-- Task --
In the listing below, locate the line containing "PCA component 4|" and the line containing "PCA component 9|". Output both of them and every line between, exactly as written, and nothing more.

Segment Open

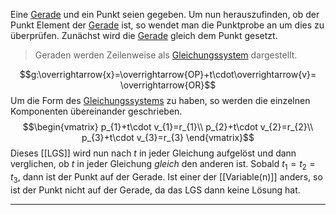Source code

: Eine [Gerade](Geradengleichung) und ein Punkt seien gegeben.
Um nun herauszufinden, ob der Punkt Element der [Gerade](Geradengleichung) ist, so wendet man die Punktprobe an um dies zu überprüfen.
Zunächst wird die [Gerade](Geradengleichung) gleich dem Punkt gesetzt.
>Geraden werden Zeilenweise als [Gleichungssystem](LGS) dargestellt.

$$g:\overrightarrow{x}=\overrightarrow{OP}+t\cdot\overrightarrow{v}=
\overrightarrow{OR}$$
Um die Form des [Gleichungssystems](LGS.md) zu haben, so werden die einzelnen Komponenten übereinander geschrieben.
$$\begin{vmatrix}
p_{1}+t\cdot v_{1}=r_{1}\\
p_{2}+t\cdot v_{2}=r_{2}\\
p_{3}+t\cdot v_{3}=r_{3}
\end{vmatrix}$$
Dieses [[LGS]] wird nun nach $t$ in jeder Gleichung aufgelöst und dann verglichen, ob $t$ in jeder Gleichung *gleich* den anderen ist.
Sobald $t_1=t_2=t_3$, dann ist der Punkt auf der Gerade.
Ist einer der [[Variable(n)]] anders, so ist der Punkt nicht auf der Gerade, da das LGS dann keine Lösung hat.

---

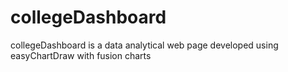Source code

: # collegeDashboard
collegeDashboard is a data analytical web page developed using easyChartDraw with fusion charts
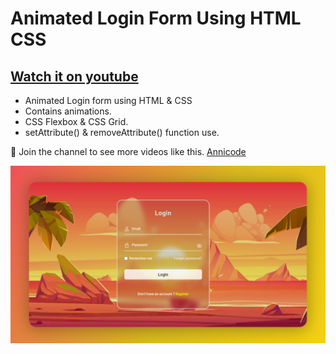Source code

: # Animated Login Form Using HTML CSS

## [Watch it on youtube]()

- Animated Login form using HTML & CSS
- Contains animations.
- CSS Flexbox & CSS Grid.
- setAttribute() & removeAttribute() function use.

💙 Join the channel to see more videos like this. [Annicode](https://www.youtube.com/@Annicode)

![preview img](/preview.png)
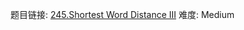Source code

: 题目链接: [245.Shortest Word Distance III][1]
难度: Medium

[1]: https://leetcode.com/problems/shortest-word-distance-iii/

Segment Closed
Segment Open

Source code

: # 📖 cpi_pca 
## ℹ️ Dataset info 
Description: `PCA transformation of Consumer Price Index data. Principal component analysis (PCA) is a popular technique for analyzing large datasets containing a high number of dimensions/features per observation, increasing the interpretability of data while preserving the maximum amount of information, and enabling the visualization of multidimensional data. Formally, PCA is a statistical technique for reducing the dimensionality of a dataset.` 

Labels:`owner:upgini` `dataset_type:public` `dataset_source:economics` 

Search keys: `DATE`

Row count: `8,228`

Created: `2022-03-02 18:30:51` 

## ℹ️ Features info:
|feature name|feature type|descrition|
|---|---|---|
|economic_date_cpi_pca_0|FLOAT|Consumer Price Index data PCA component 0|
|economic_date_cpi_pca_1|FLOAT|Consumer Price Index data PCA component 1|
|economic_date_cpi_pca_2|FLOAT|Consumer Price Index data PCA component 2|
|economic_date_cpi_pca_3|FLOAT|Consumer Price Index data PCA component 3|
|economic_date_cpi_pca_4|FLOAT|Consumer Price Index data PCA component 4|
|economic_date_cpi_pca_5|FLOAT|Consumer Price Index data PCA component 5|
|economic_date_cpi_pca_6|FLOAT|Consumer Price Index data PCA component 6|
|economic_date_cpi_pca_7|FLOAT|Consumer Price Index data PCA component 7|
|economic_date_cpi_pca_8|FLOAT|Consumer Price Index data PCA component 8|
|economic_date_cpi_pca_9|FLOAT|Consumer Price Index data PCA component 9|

Segment Closed

-- Solution below --
|economic_date_cpi_pca_4|FLOAT|Consumer Price Index data PCA component 4|
|economic_date_cpi_pca_5|FLOAT|Consumer Price Index data PCA component 5|
|economic_date_cpi_pca_6|FLOAT|Consumer Price Index data PCA component 6|
|economic_date_cpi_pca_7|FLOAT|Consumer Price Index data PCA component 7|
|economic_date_cpi_pca_8|FLOAT|Consumer Price Index data PCA component 8|
|economic_date_cpi_pca_9|FLOAT|Consumer Price Index data PCA component 9|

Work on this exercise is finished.